Walter Koenig, the director guiding the Actors Alley production, said, “I would hope that would transpire, that theaters could talk about what their schedules are going to be. But everyone’s competing for a very small audience, relatively speaking. There may be this sense of giving away secrets. Everybody seems to be coveting the same audience, instead of trying to expand the audience base.”

Koenig, who would rather talk about the playwright Chekhov than discuss the character he played in the “Star Trek” series and films, had definite ideas when he chose these three Williams one-acts. They provide roles for company members who don’t have that many performance opportunities, even in a four-play season. And they contain five strong women’s roles, particularly the lead in “Portrait of a Madonna,” a role that in the play’s original production was turned down by Lillian Gish, and was taken over by Jessica Tandy. Incidentally, Tandy later thanked Gish for the chance; the role was soon expanded into Tandy’s star-making Blanche DuBois in “A Streetcar Named Desire.”

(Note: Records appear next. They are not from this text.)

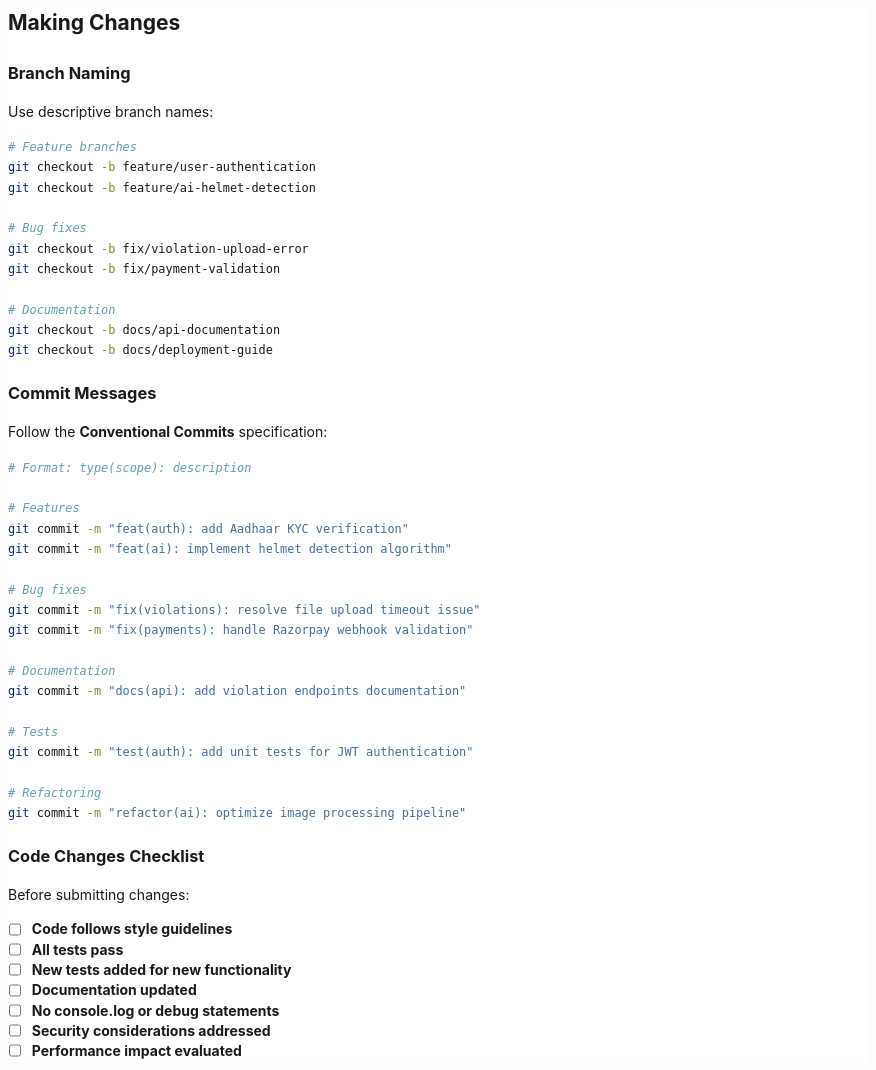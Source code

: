 ## Making Changes

### Branch Naming

Use descriptive branch names:

```bash
# Feature branches
git checkout -b feature/user-authentication
git checkout -b feature/ai-helmet-detection

# Bug fixes
git checkout -b fix/violation-upload-error
git checkout -b fix/payment-validation

# Documentation
git checkout -b docs/api-documentation
git checkout -b docs/deployment-guide
```

### Commit Messages

Follow the **Conventional Commits** specification:

```bash
# Format: type(scope): description

# Features
git commit -m "feat(auth): add Aadhaar KYC verification"
git commit -m "feat(ai): implement helmet detection algorithm"

# Bug fixes
git commit -m "fix(violations): resolve file upload timeout issue"
git commit -m "fix(payments): handle Razorpay webhook validation"

# Documentation
git commit -m "docs(api): add violation endpoints documentation"

# Tests
git commit -m "test(auth): add unit tests for JWT authentication"

# Refactoring
git commit -m "refactor(ai): optimize image processing pipeline"
```

### Code Changes Checklist

Before submitting changes:

- [ ] **Code follows style guidelines**
- [ ] **All tests pass**
- [ ] **New tests added for new functionality**
- [ ] **Documentation updated**
- [ ] **No console.log or debug statements**
- [ ] **Security considerations addressed**
- [ ] **Performance impact evaluated**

“We have a dearth of opportunities for women,” Koenig said, “not only in our company, but in the whole spectrum of theater, and film, for that matter. And I thought if I could call upon the craft of more actors, then I would be doing everybody a service.”

Koenig thought these particular Williams works were challenging, and that he could find the actors and actresses in the company who could meet that challenge.

“Besides being very lyric and very poetic in the writing,” said Koenig, Williams “literally laid it out there in terms of his feelings. These are not intellectual exercises. These are from the gut, from the soul.”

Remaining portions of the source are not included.